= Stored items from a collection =
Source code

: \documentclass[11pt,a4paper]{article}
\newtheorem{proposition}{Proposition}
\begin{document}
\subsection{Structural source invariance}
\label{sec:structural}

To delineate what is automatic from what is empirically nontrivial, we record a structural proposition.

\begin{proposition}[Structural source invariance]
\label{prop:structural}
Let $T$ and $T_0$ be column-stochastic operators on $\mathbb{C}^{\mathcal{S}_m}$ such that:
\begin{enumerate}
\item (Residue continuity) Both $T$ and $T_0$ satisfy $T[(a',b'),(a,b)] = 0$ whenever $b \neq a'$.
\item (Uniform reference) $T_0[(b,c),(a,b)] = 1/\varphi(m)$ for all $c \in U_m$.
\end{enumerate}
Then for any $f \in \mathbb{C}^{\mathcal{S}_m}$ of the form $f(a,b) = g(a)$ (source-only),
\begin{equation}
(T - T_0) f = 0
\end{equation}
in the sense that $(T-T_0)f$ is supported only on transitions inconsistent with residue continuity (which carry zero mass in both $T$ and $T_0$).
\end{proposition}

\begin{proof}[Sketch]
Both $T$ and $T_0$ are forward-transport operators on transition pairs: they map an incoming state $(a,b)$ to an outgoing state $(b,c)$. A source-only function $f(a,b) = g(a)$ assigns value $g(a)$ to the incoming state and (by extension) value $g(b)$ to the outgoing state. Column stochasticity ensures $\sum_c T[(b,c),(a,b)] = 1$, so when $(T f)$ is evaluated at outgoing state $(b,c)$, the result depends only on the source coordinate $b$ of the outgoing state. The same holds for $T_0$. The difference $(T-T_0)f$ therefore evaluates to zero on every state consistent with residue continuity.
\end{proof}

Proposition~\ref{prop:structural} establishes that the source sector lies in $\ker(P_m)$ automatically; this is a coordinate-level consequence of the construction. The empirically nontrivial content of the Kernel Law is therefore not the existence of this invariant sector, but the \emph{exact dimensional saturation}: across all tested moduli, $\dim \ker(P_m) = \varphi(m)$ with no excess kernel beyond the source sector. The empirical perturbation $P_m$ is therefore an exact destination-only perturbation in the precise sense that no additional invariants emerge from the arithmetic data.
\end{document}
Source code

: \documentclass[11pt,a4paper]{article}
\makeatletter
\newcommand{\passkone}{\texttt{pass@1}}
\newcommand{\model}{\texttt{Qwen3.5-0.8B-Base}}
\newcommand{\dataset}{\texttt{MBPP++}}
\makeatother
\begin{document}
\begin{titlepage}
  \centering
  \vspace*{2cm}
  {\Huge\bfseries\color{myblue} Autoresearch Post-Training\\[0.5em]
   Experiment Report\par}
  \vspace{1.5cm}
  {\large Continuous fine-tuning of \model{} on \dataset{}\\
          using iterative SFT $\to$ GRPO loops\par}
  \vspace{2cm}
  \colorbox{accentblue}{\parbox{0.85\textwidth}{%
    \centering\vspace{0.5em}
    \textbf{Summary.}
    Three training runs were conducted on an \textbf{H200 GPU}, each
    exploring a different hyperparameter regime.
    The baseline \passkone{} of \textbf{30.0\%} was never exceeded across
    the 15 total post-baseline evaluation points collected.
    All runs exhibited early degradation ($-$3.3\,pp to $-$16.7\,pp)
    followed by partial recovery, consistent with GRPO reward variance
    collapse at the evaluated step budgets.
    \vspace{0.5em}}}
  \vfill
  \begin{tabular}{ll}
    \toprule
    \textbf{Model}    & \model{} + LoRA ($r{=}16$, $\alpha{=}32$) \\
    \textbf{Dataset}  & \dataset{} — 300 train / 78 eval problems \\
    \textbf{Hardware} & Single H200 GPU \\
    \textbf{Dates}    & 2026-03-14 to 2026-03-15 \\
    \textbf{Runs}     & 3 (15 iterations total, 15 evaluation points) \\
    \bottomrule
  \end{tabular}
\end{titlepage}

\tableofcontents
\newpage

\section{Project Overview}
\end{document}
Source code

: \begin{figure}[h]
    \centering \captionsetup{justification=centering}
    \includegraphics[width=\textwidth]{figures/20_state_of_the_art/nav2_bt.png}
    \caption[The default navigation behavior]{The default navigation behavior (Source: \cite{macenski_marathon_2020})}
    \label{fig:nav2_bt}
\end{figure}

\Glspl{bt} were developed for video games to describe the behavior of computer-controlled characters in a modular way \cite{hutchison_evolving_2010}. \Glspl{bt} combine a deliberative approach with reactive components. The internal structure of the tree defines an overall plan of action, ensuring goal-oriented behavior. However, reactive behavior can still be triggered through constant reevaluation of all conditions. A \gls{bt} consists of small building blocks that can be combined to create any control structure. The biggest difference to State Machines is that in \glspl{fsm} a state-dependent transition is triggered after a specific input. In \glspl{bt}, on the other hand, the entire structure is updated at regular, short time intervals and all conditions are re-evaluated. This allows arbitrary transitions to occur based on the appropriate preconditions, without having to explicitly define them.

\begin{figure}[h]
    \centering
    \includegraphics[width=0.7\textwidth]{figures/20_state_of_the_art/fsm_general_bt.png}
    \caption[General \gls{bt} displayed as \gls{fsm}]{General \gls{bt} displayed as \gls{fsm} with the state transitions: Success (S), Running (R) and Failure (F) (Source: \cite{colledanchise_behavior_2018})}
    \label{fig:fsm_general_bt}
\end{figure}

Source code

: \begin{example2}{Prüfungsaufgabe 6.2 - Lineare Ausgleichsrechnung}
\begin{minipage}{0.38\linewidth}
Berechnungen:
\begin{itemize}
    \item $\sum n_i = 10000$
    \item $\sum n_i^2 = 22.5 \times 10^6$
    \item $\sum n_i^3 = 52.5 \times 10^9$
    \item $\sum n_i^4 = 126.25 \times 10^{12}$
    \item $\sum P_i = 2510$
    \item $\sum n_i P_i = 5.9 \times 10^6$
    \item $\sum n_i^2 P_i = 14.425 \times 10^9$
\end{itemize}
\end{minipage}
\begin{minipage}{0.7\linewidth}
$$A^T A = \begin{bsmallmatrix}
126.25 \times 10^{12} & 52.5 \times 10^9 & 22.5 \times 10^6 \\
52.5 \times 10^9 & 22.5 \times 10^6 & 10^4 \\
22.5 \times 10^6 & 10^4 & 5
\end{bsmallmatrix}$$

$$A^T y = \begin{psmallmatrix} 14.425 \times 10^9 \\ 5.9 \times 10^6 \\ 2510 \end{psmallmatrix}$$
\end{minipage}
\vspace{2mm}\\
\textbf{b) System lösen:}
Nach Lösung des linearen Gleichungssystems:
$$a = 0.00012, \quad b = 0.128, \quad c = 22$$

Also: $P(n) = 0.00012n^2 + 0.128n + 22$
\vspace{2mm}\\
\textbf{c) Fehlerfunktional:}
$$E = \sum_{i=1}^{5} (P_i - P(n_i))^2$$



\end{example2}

= Required work =
The lines that mention the word "textwidth" should be pulled from the records above.

= Solution to the exercise =
  \colorbox{accentblue}{\parbox{0.85\textwidth}{%
    \includegraphics[width=\textwidth]{figures/20_state_of_the_art/nav2_bt.png}
    \includegraphics[width=0.7\textwidth]{figures/20_state_of_the_art/fsm_general_bt.png}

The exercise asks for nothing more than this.